I turn now to Amendment 16, tabled by the noble Lord, Lord Clement-Jones. The General Product Safety Regulations 2005 specify a general safety requirement that products placed on the market or supplied by producers and distributors must be safe. As with the previous amendment, I can reassure noble Lords that the Government are committed to protecting consumers from unsafe products, and we will take the necessary steps ahead of the sunset date to ensure that we uphold this commitment.

Turning to Amendment 18, this sentiment also extends to this amendment, protecting consumers from unsafe cosmetic products. We will continue to ensure that cosmetics placed on the market now, and in the future, meet the requirements of the regulations which safeguard public health and enable a fully competitive market.
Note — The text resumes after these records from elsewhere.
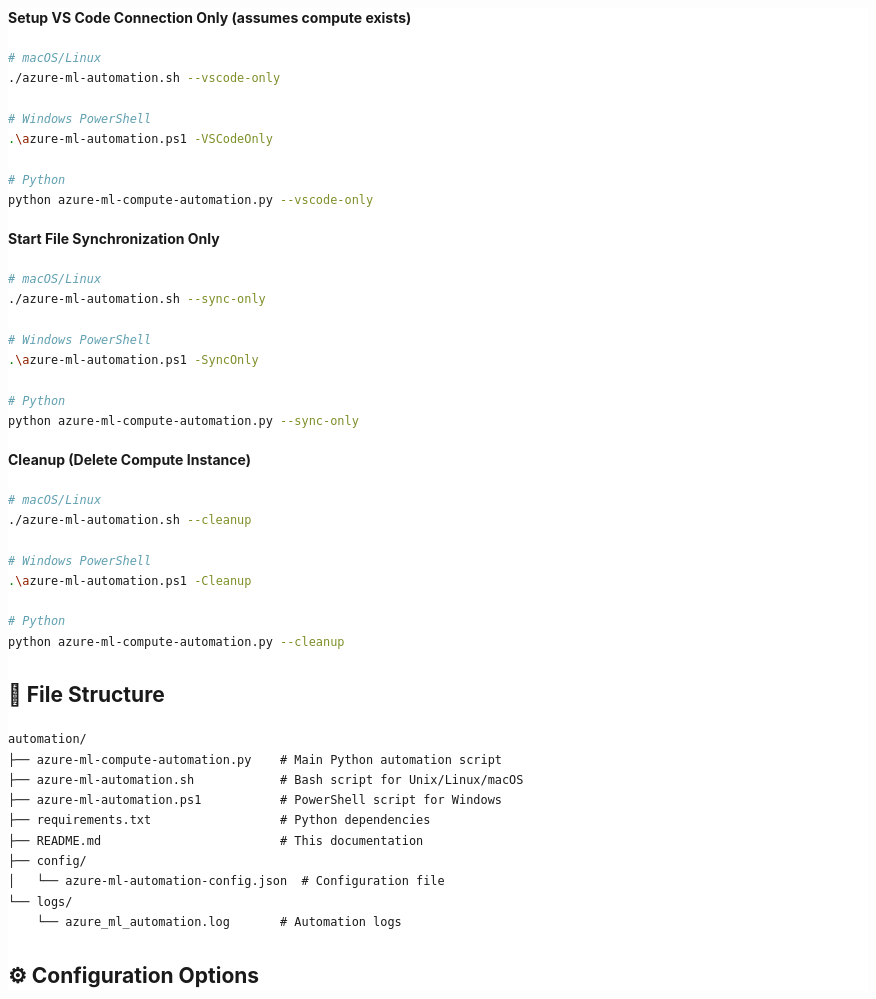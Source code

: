 #### Setup VS Code Connection Only (assumes compute exists)
```bash
# macOS/Linux
./azure-ml-automation.sh --vscode-only

# Windows PowerShell
.\azure-ml-automation.ps1 -VSCodeOnly

# Python
python azure-ml-compute-automation.py --vscode-only
```

#### Start File Synchronization Only
```bash
# macOS/Linux
./azure-ml-automation.sh --sync-only

# Windows PowerShell
.\azure-ml-automation.ps1 -SyncOnly

# Python
python azure-ml-compute-automation.py --sync-only
```

#### Cleanup (Delete Compute Instance)
```bash
# macOS/Linux
./azure-ml-automation.sh --cleanup

# Windows PowerShell
.\azure-ml-automation.ps1 -Cleanup

# Python
python azure-ml-compute-automation.py --cleanup
```

## 📁 File Structure

```
automation/
├── azure-ml-compute-automation.py    # Main Python automation script
├── azure-ml-automation.sh            # Bash script for Unix/Linux/macOS
├── azure-ml-automation.ps1           # PowerShell script for Windows
├── requirements.txt                  # Python dependencies
├── README.md                         # This documentation
├── config/
│   └── azure-ml-automation-config.json  # Configuration file
└── logs/
    └── azure_ml_automation.log       # Automation logs
```

## ⚙️ Configuration Options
Amendment 19 would exempt the Consumer Protection from Unfair Trading Regulations 2008, known as the CPRs, from the sunset. The UK has always had high standards of consumer protection and will continue to. This Bill will not change the Government’s commitment to uphold these high standards. The Department of Business and Trade will confirm the plans for consumer protection shortly and will be introducing the Digital Markets, Competition and Consumer Bill as soon as parliamentary time allows.

I turn now to Amendment 20 and the General Food Regulations 2004. In reviewing retained EU law, the Government’s aim is to ensure that food law is fit for purpose and that the UK regulatory framework is appropriate and tailored to the needs of UK consumers and business. The General Food Regulations 2004 prohibit the placing of unsafe food on the market and giving misleading information to consumers, and places obligations on food businesses to ensure the traceability of foods. This Bill will not alter our commitment to maintaining our world-leading food safety and standards.

Regarding Amendment 22, tabled by the noble Baroness, Lady Young, I can reassure the noble Baroness and other noble Lords that my noble friend Lord Benyon will be answering the debate that relates to environment matters on Tuesday, and will perhaps then be able to provide further insights into the interaction of the various Bills mentioned by the noble Baroness. Let me assure her that the United Kingdom upholds strict food safety, health and environmental standards. Our first priority regarding pesticides is to ensure that they will not harm people or pose unacceptable risks to the environment.

His Majesty’s Government has an excellent record on the environment, enshrined in law in our landmark Environment Act. Any decision on preserving, repealing or amending retained EU law will not come at the expense of these high standards, and we are working to publish an updated UK national action plan for the sustainable use of pesticides.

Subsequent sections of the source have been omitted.